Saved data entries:
.....

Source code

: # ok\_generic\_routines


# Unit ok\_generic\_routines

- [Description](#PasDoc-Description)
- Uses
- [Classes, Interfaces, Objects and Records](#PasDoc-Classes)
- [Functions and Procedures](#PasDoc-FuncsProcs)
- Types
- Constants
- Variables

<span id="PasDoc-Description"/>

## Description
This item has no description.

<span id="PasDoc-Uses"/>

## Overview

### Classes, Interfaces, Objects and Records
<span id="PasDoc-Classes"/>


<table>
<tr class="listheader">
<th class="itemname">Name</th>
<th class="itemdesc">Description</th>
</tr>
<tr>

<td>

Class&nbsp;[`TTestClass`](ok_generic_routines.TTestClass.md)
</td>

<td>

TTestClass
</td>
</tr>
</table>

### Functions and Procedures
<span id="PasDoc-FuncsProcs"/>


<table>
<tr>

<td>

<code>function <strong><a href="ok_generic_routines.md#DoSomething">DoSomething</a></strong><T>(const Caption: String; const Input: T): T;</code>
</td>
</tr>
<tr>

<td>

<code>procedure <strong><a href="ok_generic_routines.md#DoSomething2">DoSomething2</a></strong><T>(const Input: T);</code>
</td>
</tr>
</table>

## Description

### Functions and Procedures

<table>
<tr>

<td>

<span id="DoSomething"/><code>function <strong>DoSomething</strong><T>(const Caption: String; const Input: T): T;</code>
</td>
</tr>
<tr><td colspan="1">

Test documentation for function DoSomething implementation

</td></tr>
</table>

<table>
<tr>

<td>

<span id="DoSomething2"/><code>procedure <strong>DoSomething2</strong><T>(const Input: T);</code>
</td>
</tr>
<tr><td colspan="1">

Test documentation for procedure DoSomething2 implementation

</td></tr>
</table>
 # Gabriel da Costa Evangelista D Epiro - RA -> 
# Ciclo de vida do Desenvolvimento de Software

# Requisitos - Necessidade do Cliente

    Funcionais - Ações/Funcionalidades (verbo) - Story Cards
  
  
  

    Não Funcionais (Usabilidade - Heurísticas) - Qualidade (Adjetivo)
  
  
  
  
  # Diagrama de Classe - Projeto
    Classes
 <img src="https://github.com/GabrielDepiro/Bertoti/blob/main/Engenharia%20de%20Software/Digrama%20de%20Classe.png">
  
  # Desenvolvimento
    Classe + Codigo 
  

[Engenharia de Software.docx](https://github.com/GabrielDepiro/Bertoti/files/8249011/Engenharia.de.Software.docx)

.....

From start to finish, retype the records above with complete accuracy.

→ **Exercise solution**:
Source code

: # ok\_generic\_routines


# Unit ok\_generic\_routines

- [Description](#PasDoc-Description)
- Uses
- [Classes, Interfaces, Objects and Records](#PasDoc-Classes)
- [Functions and Procedures](#PasDoc-FuncsProcs)
- Types
- Constants
- Variables

<span id="PasDoc-Description"/>

## Description
This item has no description.

<span id="PasDoc-Uses"/>

## Overview

### Classes, Interfaces, Objects and Records
<span id="PasDoc-Classes"/>


<table>
<tr class="listheader">
<th class="itemname">Name</th>
<th class="itemdesc">Description</th>
</tr>
<tr>

<td>

Class&nbsp;[`TTestClass`](ok_generic_routines.TTestClass.md)
</td>

<td>

TTestClass
</td>
</tr>
</table>

### Functions and Procedures
<span id="PasDoc-FuncsProcs"/>


<table>
<tr>

<td>

<code>function <strong><a href="ok_generic_routines.md#DoSomething">DoSomething</a></strong><T>(const Caption: String; const Input: T): T;</code>
</td>
</tr>
<tr>

<td>

<code>procedure <strong><a href="ok_generic_routines.md#DoSomething2">DoSomething2</a></strong><T>(const Input: T);</code>
</td>
</tr>
</table>

## Description

### Functions and Procedures

<table>
<tr>

<td>

<span id="DoSomething"/><code>function <strong>DoSomething</strong><T>(const Caption: String; const Input: T): T;</code>
</td>
</tr>
<tr><td colspan="1">

Test documentation for function DoSomething implementation

</td></tr>
</table>

<table>
<tr>

<td>

<span id="DoSomething2"/><code>procedure <strong>DoSomething2</strong><T>(const Input: T);</code>
</td>
</tr>
<tr><td colspan="1">

Test documentation for procedure DoSomething2 implementation

</td></tr>
</table>
 # Gabriel da Costa Evangelista D Epiro - RA -> 
# Ciclo de vida do Desenvolvimento de Software

# Requisitos - Necessidade do Cliente

    Funcionais - Ações/Funcionalidades (verbo) - Story Cards
  
  
  

    Não Funcionais (Usabilidade - Heurísticas) - Qualidade (Adjetivo)
  
  
  
  
  # Diagrama de Classe - Projeto
    Classes
 <img src="https://github.com/GabrielDepiro/Bertoti/blob/main/Engenharia%20de%20Software/Digrama%20de%20Classe.png">
  
  # Desenvolvimento
    Classe + Codigo 
  

[Engenharia de Software.docx](https://github.com/GabrielDepiro/Bertoti/files/8249011/Engenharia.de.Software.docx)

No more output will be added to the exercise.